__WORK TO COMPLETE__. In the material below, find each line with the word "space를" and copy it.
:: DATASET CONTENT ::
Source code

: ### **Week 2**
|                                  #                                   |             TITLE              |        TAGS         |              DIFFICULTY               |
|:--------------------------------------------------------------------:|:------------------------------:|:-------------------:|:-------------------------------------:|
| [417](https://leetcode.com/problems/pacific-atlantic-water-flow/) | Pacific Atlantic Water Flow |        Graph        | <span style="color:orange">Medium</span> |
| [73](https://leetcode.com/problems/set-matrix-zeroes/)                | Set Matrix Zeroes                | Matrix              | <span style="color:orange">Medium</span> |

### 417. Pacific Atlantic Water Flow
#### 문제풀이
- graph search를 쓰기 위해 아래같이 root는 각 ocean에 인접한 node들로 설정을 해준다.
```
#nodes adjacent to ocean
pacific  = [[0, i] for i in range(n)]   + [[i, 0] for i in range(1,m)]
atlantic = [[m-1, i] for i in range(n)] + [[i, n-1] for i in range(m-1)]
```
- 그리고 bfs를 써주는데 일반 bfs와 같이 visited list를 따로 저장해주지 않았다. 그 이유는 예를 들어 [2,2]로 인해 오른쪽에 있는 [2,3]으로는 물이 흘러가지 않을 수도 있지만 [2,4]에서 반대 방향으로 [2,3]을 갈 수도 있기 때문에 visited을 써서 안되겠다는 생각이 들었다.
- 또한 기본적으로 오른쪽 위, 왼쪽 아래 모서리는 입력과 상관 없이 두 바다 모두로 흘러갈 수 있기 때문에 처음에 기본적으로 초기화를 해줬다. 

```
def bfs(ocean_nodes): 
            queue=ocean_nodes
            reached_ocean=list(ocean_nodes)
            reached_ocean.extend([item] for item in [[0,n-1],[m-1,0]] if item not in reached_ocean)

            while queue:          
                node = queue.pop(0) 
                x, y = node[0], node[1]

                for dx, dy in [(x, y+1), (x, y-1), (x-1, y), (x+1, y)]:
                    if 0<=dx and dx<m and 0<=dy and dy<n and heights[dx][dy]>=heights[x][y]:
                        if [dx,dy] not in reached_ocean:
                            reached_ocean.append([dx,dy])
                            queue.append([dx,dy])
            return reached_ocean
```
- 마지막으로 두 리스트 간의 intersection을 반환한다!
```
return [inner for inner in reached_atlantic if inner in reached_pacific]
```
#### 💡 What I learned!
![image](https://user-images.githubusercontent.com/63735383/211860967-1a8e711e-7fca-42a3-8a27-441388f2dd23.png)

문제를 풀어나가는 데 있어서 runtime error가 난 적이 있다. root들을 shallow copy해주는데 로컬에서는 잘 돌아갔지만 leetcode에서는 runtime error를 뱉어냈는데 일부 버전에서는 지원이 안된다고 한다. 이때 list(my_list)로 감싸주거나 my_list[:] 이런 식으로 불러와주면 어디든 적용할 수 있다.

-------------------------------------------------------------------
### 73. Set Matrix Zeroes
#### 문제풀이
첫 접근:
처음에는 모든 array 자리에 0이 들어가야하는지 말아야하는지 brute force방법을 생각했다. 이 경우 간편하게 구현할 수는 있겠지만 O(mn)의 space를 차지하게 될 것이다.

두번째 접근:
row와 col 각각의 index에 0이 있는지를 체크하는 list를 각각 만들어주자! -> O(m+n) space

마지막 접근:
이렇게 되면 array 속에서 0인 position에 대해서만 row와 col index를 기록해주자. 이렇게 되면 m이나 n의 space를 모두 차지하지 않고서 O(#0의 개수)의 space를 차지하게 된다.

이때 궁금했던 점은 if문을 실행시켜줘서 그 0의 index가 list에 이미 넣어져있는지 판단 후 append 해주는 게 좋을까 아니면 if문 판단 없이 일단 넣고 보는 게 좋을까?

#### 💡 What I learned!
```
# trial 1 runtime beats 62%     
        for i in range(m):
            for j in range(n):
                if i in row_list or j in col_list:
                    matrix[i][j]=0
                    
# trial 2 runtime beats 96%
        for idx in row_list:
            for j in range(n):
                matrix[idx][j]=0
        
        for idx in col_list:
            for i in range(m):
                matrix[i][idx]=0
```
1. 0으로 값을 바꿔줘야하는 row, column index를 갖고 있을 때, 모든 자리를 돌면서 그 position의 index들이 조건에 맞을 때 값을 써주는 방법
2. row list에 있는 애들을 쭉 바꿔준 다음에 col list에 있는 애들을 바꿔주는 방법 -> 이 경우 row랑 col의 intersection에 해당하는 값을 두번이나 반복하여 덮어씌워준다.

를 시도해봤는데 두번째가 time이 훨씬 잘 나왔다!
:::
__ANSWER TO THE PROBLEM__.
처음에는 모든 array 자리에 0이 들어가야하는지 말아야하는지 brute force방법을 생각했다. 이 경우 간편하게 구현할 수는 있겠지만 O(mn)의 space를 차지하게 될 것이다.
이렇게 되면 array 속에서 0인 position에 대해서만 row와 col index를 기록해주자. 이렇게 되면 m이나 n의 space를 모두 차지하지 않고서 O(#0의 개수)의 space를 차지하게 된다.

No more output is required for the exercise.